▶ **DATA SUPPLIED**:
◇ ◇ ◇ ◇ ◇

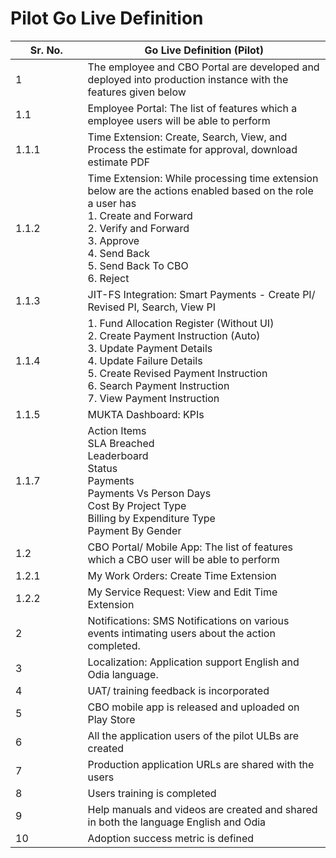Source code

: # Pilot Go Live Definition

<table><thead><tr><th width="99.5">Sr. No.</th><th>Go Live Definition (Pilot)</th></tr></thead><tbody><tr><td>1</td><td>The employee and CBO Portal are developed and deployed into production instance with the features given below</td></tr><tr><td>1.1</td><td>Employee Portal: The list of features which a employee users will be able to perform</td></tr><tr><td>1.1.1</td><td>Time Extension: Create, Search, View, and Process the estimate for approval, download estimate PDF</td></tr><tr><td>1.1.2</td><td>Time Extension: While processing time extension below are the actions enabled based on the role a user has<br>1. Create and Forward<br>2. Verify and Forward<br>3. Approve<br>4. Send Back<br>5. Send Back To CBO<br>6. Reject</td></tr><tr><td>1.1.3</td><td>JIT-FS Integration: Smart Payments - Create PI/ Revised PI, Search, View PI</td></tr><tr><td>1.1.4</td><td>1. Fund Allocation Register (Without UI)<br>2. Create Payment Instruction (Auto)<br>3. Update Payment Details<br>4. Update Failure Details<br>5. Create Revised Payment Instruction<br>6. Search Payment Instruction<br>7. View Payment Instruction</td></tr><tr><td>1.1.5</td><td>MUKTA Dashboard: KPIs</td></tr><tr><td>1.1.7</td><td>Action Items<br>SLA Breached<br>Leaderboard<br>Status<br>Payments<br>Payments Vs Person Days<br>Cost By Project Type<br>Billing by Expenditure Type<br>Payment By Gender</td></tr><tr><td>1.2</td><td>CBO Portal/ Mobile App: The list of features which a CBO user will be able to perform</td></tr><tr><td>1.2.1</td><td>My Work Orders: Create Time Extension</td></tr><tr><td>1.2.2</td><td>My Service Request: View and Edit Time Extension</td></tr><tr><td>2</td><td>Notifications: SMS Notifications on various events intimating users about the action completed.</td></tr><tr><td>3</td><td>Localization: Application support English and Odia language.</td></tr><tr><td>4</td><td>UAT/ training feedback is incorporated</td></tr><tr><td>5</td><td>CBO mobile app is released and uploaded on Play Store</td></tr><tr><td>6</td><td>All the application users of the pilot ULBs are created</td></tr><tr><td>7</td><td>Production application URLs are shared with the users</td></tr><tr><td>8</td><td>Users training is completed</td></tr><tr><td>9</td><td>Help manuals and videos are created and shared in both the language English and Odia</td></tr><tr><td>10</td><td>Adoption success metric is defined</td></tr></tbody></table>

◇ ◇ ◇ ◇ ◇

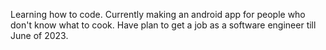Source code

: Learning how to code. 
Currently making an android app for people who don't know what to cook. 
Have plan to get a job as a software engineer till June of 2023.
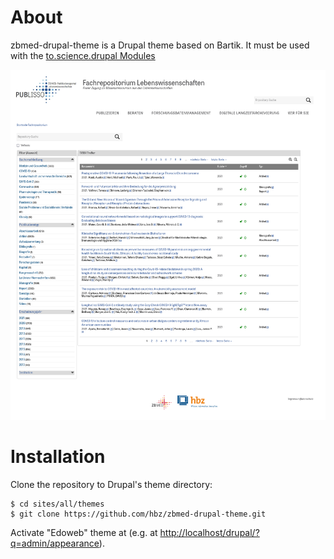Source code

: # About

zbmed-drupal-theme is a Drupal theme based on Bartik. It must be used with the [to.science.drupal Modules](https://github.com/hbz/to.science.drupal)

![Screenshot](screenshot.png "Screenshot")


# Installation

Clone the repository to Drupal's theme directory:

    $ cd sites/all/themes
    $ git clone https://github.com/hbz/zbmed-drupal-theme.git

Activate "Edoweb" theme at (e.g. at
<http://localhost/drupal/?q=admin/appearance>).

◇ ◇ ◇ ◇ ◇

▶ **WORK TO BE COMPLETED**: Tally the lines above that include the word "https"; answer with the total only.

▶ **TASK RESPONSE**: 2